Records to process:
# # # #

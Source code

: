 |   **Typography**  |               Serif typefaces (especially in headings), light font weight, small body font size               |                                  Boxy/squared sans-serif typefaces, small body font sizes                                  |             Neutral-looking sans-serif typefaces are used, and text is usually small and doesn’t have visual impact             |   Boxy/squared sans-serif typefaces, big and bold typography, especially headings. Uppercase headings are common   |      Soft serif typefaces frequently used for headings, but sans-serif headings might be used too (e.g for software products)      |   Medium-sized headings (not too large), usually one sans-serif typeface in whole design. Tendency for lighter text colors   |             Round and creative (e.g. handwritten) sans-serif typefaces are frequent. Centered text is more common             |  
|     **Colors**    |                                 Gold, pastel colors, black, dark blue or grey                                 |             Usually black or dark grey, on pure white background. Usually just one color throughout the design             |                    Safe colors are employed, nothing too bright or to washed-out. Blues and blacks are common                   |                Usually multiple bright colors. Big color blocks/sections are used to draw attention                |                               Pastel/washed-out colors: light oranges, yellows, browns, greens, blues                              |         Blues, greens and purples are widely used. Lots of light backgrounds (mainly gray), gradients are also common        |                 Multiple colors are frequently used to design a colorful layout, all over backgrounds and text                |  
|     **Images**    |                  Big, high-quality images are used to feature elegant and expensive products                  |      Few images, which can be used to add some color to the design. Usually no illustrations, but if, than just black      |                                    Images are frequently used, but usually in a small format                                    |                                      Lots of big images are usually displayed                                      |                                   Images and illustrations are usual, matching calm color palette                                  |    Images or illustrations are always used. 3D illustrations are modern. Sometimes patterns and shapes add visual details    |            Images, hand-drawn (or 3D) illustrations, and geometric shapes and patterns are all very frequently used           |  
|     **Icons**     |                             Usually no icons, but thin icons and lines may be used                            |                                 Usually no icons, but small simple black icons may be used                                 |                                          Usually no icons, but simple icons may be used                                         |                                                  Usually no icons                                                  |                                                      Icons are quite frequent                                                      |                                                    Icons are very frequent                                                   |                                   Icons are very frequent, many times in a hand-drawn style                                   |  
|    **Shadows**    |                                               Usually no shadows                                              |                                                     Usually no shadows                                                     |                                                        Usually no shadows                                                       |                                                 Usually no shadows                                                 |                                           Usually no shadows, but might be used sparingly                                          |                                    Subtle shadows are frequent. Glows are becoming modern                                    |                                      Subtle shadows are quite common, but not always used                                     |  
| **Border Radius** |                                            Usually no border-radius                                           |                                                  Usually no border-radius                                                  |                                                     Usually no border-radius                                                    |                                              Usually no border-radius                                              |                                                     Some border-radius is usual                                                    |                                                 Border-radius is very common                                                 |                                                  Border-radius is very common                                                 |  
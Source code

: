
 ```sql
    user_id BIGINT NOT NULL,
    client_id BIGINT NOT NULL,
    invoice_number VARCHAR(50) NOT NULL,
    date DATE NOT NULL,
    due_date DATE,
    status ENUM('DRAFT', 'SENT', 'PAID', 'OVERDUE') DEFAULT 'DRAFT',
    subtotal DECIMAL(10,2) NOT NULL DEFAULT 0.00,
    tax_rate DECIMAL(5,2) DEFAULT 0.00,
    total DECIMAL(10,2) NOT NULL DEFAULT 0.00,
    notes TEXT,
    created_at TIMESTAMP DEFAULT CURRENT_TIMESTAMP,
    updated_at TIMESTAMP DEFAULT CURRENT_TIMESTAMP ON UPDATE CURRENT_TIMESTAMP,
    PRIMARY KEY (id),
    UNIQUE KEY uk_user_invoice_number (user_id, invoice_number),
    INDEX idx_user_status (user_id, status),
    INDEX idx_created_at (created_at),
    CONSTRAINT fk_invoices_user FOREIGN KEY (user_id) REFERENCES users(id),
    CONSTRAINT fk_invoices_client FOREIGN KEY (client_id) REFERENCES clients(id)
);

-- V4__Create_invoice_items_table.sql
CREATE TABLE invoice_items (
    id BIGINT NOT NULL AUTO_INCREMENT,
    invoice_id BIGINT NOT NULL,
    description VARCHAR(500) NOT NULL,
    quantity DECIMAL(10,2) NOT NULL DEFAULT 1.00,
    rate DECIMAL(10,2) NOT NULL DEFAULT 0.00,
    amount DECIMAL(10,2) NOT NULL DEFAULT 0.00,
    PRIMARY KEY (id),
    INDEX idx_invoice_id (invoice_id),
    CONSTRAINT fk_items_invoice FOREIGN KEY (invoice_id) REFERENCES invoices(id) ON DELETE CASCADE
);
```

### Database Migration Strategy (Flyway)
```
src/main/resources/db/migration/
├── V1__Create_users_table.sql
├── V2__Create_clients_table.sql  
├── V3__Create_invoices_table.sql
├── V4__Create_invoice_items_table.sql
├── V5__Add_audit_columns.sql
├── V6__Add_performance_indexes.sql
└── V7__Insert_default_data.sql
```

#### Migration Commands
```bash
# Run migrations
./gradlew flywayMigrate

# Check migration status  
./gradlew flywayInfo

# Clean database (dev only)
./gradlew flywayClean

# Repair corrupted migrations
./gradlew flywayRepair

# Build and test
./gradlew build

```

# # # #

Problem requirements: Go through the entries. Report every line that contains the word "CONSTRAINT".

Answer to this task:
    CONSTRAINT fk_invoices_user FOREIGN KEY (user_id) REFERENCES users(id),
    CONSTRAINT fk_invoices_client FOREIGN KEY (client_id) REFERENCES clients(id)
    CONSTRAINT fk_items_invoice FOREIGN KEY (invoice_id) REFERENCES invoices(id) ON DELETE CASCADE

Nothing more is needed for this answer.